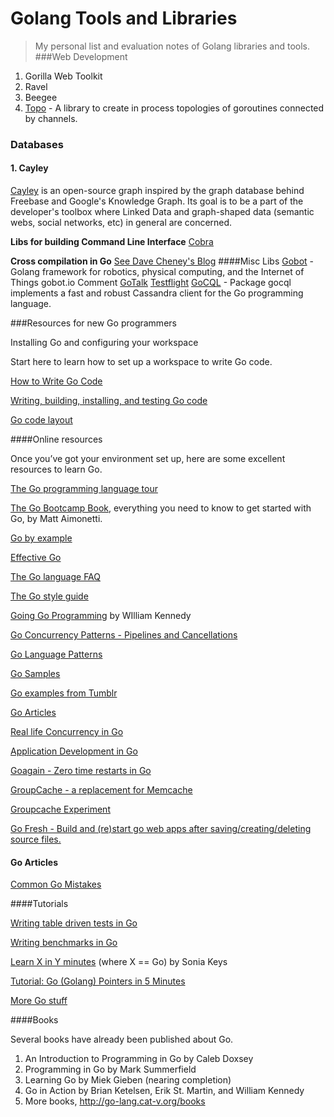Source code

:Golang Tools and Libraries
======================
> My personal list and evaluation notes of Golang libraries and tools.
###Web Development 
1. Gorilla Web Toolkit
2. Ravel
3. Beegee
4. [Topo](https://github.com/mdmarek/topo) - A library to create in process topologies of goroutines connected by channels.

### Databases

#### 1. Cayley
[Cayley](https://github.com/google/cayley) is an open-source graph inspired by the graph database behind Freebase and Google's Knowledge Graph. Its goal is to be a part of the developer's toolbox where Linked Data and graph-shaped data (semantic webs, social networks, etc) in general are concerned.

**Libs for building Command Line Interface** 
[Cobra](https://github.com/spf13/cobra)

**Cross compilation in Go**
[See Dave Cheney's Blog](http://dave.cheney.net/2013/07/09/an-introduction-to-cross-compilation-with-go-1-1)
####Misc Libs
[Gobot](http://gobot.io/) - Golang framework for robotics, physical computing, and the Internet of Things 
gobot.io  Comment
[GoTalk](http://rsms.me/2015/01/21/gotalk.html)
[Testflight](https://github.com/drewolson/testflight)
[GoCQL](https://github.com/gocql/gocql) - Package gocql implements a fast and robust Cassandra client for the Go programming language.

###Resources for new Go programmers

Installing Go and configuring your workspace

Start here to learn how to set up a workspace to write Go code.

[How to Write Go Code](http://golang.org/doc/code.html)

[Writing, building, installing, and testing Go code](https://www.youtube.com/watch?v=XCsL89YtqCs)

[Go code layout](https://code.google.com/p/jmcvetta-contrib/wiki/GithubCodeLayout)


####Online resources

Once you’ve got your environment set up, here are some excellent resources to learn Go.

[The Go programming language tour](http://tour.golang.org/#1)

[The Go Bootcamp Book](http://www.golangbootcamp.com/book/), everything you need to know to get started with Go, by Matt Aimonetti.

[Go by example](https://gobyexample.com/)

[Effective Go](http://golang.org/doc/effective_go.html)

[The Go language FAQ](http://golang.org/doc/faq)

[The Go style guide](https://code.google.com/p/go-wiki/wiki/Style)

[Going Go Programming](http://www.goinggo.net/) by WIlliam Kennedy

[Go Concurrency Patterns - Pipelines and Cancellations](http://blog.golang.org/pipelines)

[Go Language Patterns](https://sites.google.com/site/gopatterns/)

[Go Samples](https://github.com/golang-samples)

[Go examples from Tumblr](http://golang-examples.tumblr.com/)

[Go Articles](https://github.com/golang/go/wiki/Articles)

[Real life Concurrency in Go](http://matt.aimonetti.net/posts/2012/11/27/real-life-concurrency-in-go/)

[Application Development in Go](http://jasonroelofs.com/2013/08/01/application-development-in-go/)

[Goagain - Zero time restarts in Go](https://github.com/rcrowley/goagain)

[GroupCache - a replacement for Memcache](https://github.com/golang/groupcache)

[Groupcache Experiment](https://github.com/capotej/groupcache-db-experiment)

[Go Fresh - Build and (re)start go web apps after saving/creating/deleting source files.](https://github.com/pilu/fresh)


#### Go Articles
[Common Go Mistakes](http://soryy.com/blog/2014/common-mistakes-with-go-lang/)

####Tutorials

[Writing table driven tests in Go](http://dave.cheney.net/2013/06/09/writing-table-driven-tests-in-go)

[Writing benchmarks in Go](http://dave.cheney.net/2013/06/30/how-to-write-benchmarks-in-go)

[Learn X in Y minutes](http://learnxinyminutes.com/docs/go/) (where X == Go) by Sonia Keys

[Tutorial: Go (Golang) Pointers in 5 Minutes](http://www.giantflyingsaucer.com/blog/?p=4720)

[More Go stuff](https://github.com/mindreframer/golang-stuff)

####Books

Several books have already been published about Go.

 1. An Introduction to Programming in Go by Caleb Doxsey
 2. Programming in Go by Mark Summerfield
 3. Learning Go by Miek Gieben (nearing completion)
 4. Go in Action by Brian Ketelsen, Erik St. Martin, and William Kennedy
 5. More books, http://go-lang.cat-v.org/books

----

### WORK TASK
Which lines run from the one containing "4. Go in Action" through the end of the material? Output exactly those lines and no others.

### TASK RESPONSE
 4. Go in Action by Brian Ketelsen, Erik St. Martin, and William Kennedy
 5. More books, http://go-lang.cat-v.org/books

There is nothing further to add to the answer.